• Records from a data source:

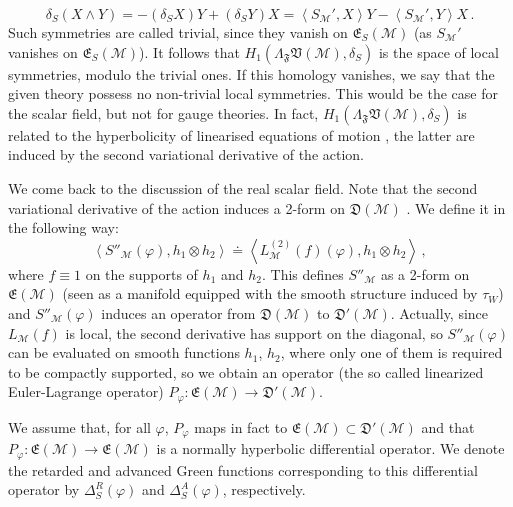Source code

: \documentclass[11pt]{article}
\newcommand{\E}{\mathfrak{E}}
\newcommand{\V}{\mathfrak{V}}
\newcommand{\D}{\mathfrak{D}}
\newcommand{\F}{\mathfrak{F}}
\newcommand{\Mcal}{\mathcal{M}}
\newcommand{\La}{\Lambda}
\newcommand{\ph}{\varphi}
\newcommand{\1}{\mathds{1}}                         %
\begin{document}
{\[\delta_S(X\wedge Y)=-(\delta_SX) Y+(\delta_S Y)X=\left<S_{\mathcal{M}}',X\right>Y-\left<S_{\mathcal{M}}',Y\right>X\,.\]
Such symmetries are called trivial, since they vanish on $\E_S(\Mcal)$ (as $S_{\mathcal{M}}'$ vanishes on $\mathfrak{E}_S(\mathcal{M})$). It follows that $H_1(\La_{\F}\V(\Mcal),\delta_S)$ is the space of local symmetries, modulo the trivial ones. If this homology vanishes, we say that the given theory possess no non-trivial local symmetries. This would be the case for the scalar field, but not for gauge theories. In fact, $H_1(\La_{\F}\V(\Mcal),\delta_S)$ is related to the hyperbolicity of linearised equations of motion \cite{FR}, the latter are induced by the second variational derivative of the action.

We come back to the discussion of the real scalar field. Note that the second variational derivative of the action induces a 2-form on $\D(\Mcal)$ . We define it in the following way:
\[
\left<S''_\Mcal(\ph),h_1\otimes h_2\right>\doteq \left<L^{(2)}_\Mcal(f)(\ph),h_1\otimes h_2\right>\,,
\]
where $f\equiv 1$ on the supports of $h_1$ and $h_2$. This defines $S''_\Mcal$ as a 2-form on $\E(\Mcal)$ (seen as a manifold equipped with the smooth structure induced by $\tau_W$) and $S''_\Mcal(\ph)$ induces an operator from $\D(\Mcal)$ to $\D'(\Mcal)$.
Actually, since $L_\Mcal(f)$ is local, the second derivative has support on the diagonal, so $S''_\Mcal(\ph)$ 
can be evaluated on smooth functions $h_1$, $h_2$, where only one of them is required to be compactly supported, so we obtain an operator (the so called linearized Euler-Lagrange operator) $P_{\varphi}:\E(\Mcal)\rightarrow \D'(\Mcal)$. 

We assume that, for all $\ph$, $P_{\varphi}$ maps in fact to $\E(\Mcal)\subset\D'(\Mcal)$ and that $P_{\varphi}:\E(\Mcal)\rightarrow \E(\Mcal)$ is a normally hyperbolic differential operator. We denote the retarded and advanced Green functions corresponding to this differential operator by $\Delta_S^R(\ph)$ and $\Delta_S^A(\ph)$, respectively. 
}
\end{document}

• The task:
Write out every entry above exactly, minus the pictures.

• The answer:
Source code

: \documentclass[11pt]{article}
\newcommand{\E}{\mathfrak{E}}
\newcommand{\V}{\mathfrak{V}}
\newcommand{\D}{\mathfrak{D}}
\newcommand{\F}{\mathfrak{F}}
\newcommand{\Mcal}{\mathcal{M}}
\newcommand{\La}{\Lambda}
\newcommand{\ph}{\varphi}
\newcommand{\1}{\mathds{1}}                         %
\begin{document}
{\[\delta_S(X\wedge Y)=-(\delta_SX) Y+(\delta_S Y)X=\left<S_{\mathcal{M}}',X\right>Y-\left<S_{\mathcal{M}}',Y\right>X\,.\]
Such symmetries are called trivial, since they vanish on $\E_S(\Mcal)$ (as $S_{\mathcal{M}}'$ vanishes on $\mathfrak{E}_S(\mathcal{M})$). It follows that $H_1(\La_{\F}\V(\Mcal),\delta_S)$ is the space of local symmetries, modulo the trivial ones. If this homology vanishes, we say that the given theory possess no non-trivial local symmetries. This would be the case for the scalar field, but not for gauge theories. In fact, $H_1(\La_{\F}\V(\Mcal),\delta_S)$ is related to the hyperbolicity of linearised equations of motion \cite{FR}, the latter are induced by the second variational derivative of the action.

We come back to the discussion of the real scalar field. Note that the second variational derivative of the action induces a 2-form on $\D(\Mcal)$ . We define it in the following way:
\[
\left<S''_\Mcal(\ph),h_1\otimes h_2\right>\doteq \left<L^{(2)}_\Mcal(f)(\ph),h_1\otimes h_2\right>\,,
\]
where $f\equiv 1$ on the supports of $h_1$ and $h_2$. This defines $S''_\Mcal$ as a 2-form on $\E(\Mcal)$ (seen as a manifold equipped with the smooth structure induced by $\tau_W$) and $S''_\Mcal(\ph)$ induces an operator from $\D(\Mcal)$ to $\D'(\Mcal)$.
Actually, since $L_\Mcal(f)$ is local, the second derivative has support on the diagonal, so $S''_\Mcal(\ph)$ 
can be evaluated on smooth functions $h_1$, $h_2$, where only one of them is required to be compactly supported, so we obtain an operator (the so called linearized Euler-Lagrange operator) $P_{\varphi}:\E(\Mcal)\rightarrow \D'(\Mcal)$. 

We assume that, for all $\ph$, $P_{\varphi}$ maps in fact to $\E(\Mcal)\subset\D'(\Mcal)$ and that $P_{\varphi}:\E(\Mcal)\rightarrow \E(\Mcal)$ is a normally hyperbolic differential operator. We denote the retarded and advanced Green functions corresponding to this differential operator by $\Delta_S^R(\ph)$ and $\Delta_S^A(\ph)$, respectively. 
}
\end{document}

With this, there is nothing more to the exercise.